At its inception, I was asked to mentor the finalists and found some common traits. While the candidates were bubbling with energy, had a desire to succeed and were enthusiastic, with a large helping of brain-power, only a handful could answer three fundamental questions:
- Why were they in business and what was their purpose?
- What were they going to offer and what customer need was that meeting?
- How were they going to win in the marketplace?
Many could answer fluently what they would offer their customers, and how, but missed the 'why' they were doing so. Or, in simpler terms, what would make their team get out of bed in the morning and why their customers would have a connection with their service.
As part of the final pitch, I pushed them to think about all three questions, because I felt it would help move the relationship with their customers from a transactional one to a more emotional one.

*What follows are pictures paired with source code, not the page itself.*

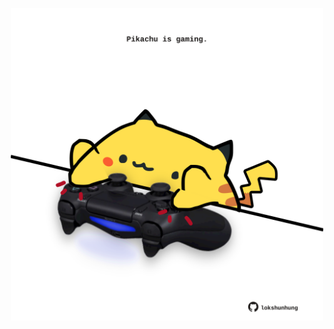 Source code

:<!-- built at 08/10/2024, 08:00:55 UTC -->
<p align="center">
  <img width="500" height="500" src="./ReadmeImage.svg">
</p>
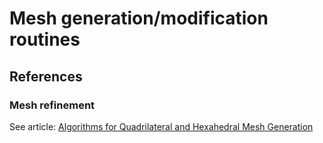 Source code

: # Mesh generation/modification routines

## References
### Mesh refinement
See article: [Algorithms for Quadrilateral and Hexahedral Mesh Generation](https://www.robertschneiders.de/papers/vki.pdf)
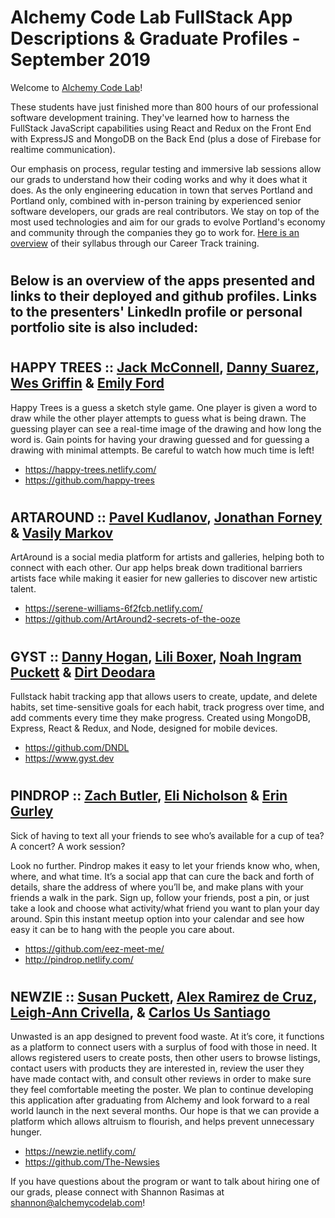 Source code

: # Alchemy Code Lab FullStack App Descriptions & Graduate Profiles - September 2019

Welcome to [Alchemy Code Lab](https://www.alchemycodelab.com)! 

These students have just finished more than 800 hours of our professional software development training. They've learned how to harness the FullStack JavaScript capabilities using React and Redux on the Front End with ExpressJS and MongoDB on the Back End (plus a dose of Firebase for realtime communication).

Our emphasis on process, regular testing and immersive lab sessions allow our grads to understand how their coding works and why it does what it does. As the only engineering education in town that serves Portland and Portland only, combined with in-person training by experienced senior software developers, our grads are real contributors. We stay on top of the most used technologies and aim for our grads to evolve Portland's economy and community through the companies they go to work for. [Here is an overview](https://docs.google.com/document/d/1RVKZ4wzOLJn5OeIE-94riRoJGLpwLRG1SuBdGY7sedg/edit?usp=sharing) of their syllabus through our Career Track training.  

# <h2> Below is an overview of the apps presented and links to their deployed and github profiles. Links to the presenters' LinkedIn profile or personal portfolio site is also included:

# <h2> HAPPY TREES :: [Jack McConnell](https://www.linkedin.com/in/mcconnelljack/), [Danny Suarez](https://www.linkedin.com/in/danny-suarez/), [Wes Griffin](https://www.linkedin.com/in/wes-griffin-319b7a184/) & [Emily Ford](https://www.linkedin.com/in/mle4d/)
  
Happy Trees is a guess a sketch style game. One player is given a word to draw while the other player attempts to guess what is being drawn. The guessing player can see a real-time image of the drawing and how long the word is. Gain points for having your drawing guessed and for guessing a drawing with minimal attempts. Be careful to watch how much time is left! 
- https://happy-trees.netlify.com/
- https://github.com/happy-trees

# <h2> ARTAROUND :: [Pavel Kudlanov](https://www.linkedin.com/in/pavelkudlanov/), [Jonathan Forney](https://www.linkedin.com/in/jon-forney/) & [Vasily Markov](https://www.linkedin.com/in/vasily-markov/)

ArtAround is a social media platform for artists and galleries, helping both to connect with each other.  Our app helps break down traditional barriers artists face while making it easier for new galleries to discover new artistic talent.
 - https://serene-williams-6f2fcb.netlify.com/
 - https://github.com/ArtAround2-secrets-of-the-ooze

# <h2> GYST :: [Danny Hogan](https://www.linkedin.com/in/danny-hogan/), [Lili Boxer](www.liliboxer.com), [Noah Ingram Puckett](https://www.linkedin.com/in/noahingrampuckett/) & [Dirt Deodara](https://www.linkedin.com/in/dirtdeodara/)
  
Fullstack habit tracking app that allows users to create, update, and delete habits, set time-sensitive goals for each habit, track progress over time, and add comments every time they make progress. Created using MongoDB, Express, React & Redux, and Node, designed for mobile devices.
- https://github.com/DNDL
- https://www.gyst.dev

# <h2> PINDROP :: [Zach Butler](https://www.linkedin.com/in/zach-ryan-butler/), [Eli Nicholson](https://www.linkedin.com/in/eli-nicholson/) & [Erin Gurley](https://www.linkedin.com/in/erin-gurley/)

Sick of having to text all your friends to see who’s available for a cup of tea? A concert? A work session?

Look no further. Pindrop makes it easy to let your friends know who, when, where, and what time. It’s a social app that can cure the back and forth of details, share the address of where you’ll be, and make plans with your friends a walk in the park. Sign up, follow your friends, post a pin, or just take a look and choose what activity/what friend you want to plan your day around. Spin this instant meetup option into your calendar and see how easy it can be to hang with the people you care about.
 - https://github.com/eez-meet-me/
 - http://pindrop.netlify.com/

# <h2> NEWZIE :: [Susan Puckett](https://www.linkedin.com/in/susanpuckett/), [Alex Ramirez de Cruz](https://alexramirezdecruz.com), [Leigh-Ann Crivella](https://www.linkedin.com/in/lacrivella/), & [Carlos Us Santiago](https://www.carlitosus.com/)
Unwasted is an app designed to prevent food waste. At it’s core, it functions as a platform to connect users with a surplus of food with those in need. It allows registered users to create posts, then other users to browse listings, contact users with products they are interested in, review the user they have made contact with, and consult other reviews in order to make sure they feel comfortable meeting the poster. We plan to continue developing this application after graduating from Alchemy and look forward to a real world launch in the next several months. Our hope is that we can provide a platform which allows altruism to flourish, and helps prevent unnecessary hunger.
- https://newzie.netlify.com/
- https://github.com/The-Newsies

If you have questions about the program or want to talk about hiring one of our grads, please connect with Shannon Rasimas at shannon@alchemycodelab.com!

I was able to apply this thinking during my time in Slovakia. To start, I looked for key insights. Slovakia is a beautiful country, but one that has been through a lot in the past 40 years and, while Westernisation is here to stay, many of the older generation rarely, if ever, complain, for fear of retribution - a fear rooted in their history. Given this, the big corporations take their customers for granted and a low service level is accepted as the norm.
With a fraction of the budget of my competitors, it was clear that our positioning would be about how we do things differently, because acting as a traditional mobile-phone service wouldn't create any standout.
So our purpose was that we believed that Slovak people were cheated and that Telefonica O2 would make a stand against this common practice (the 'why we were in business' and the movement we wanted to create for our own people). We saw our positioning as challengers in the market, always putting our own customers first (the 'what we stood for'), while offering incredible digital services and experiences was the 'how we were going to win'.
That purpose and positioning helped create real momentum, allowing O2 to achieve double-digit growth in revenue and profits; greater net customer growth than our competitors combined; and the highest internal and customer satisfaction scores across the Telefonica Group.
'What's your purpose?' is a tough question to answer, but one that, I believe, is essential if you want your start-up to have any emotional relationship with its own people and, more importantly, its customers.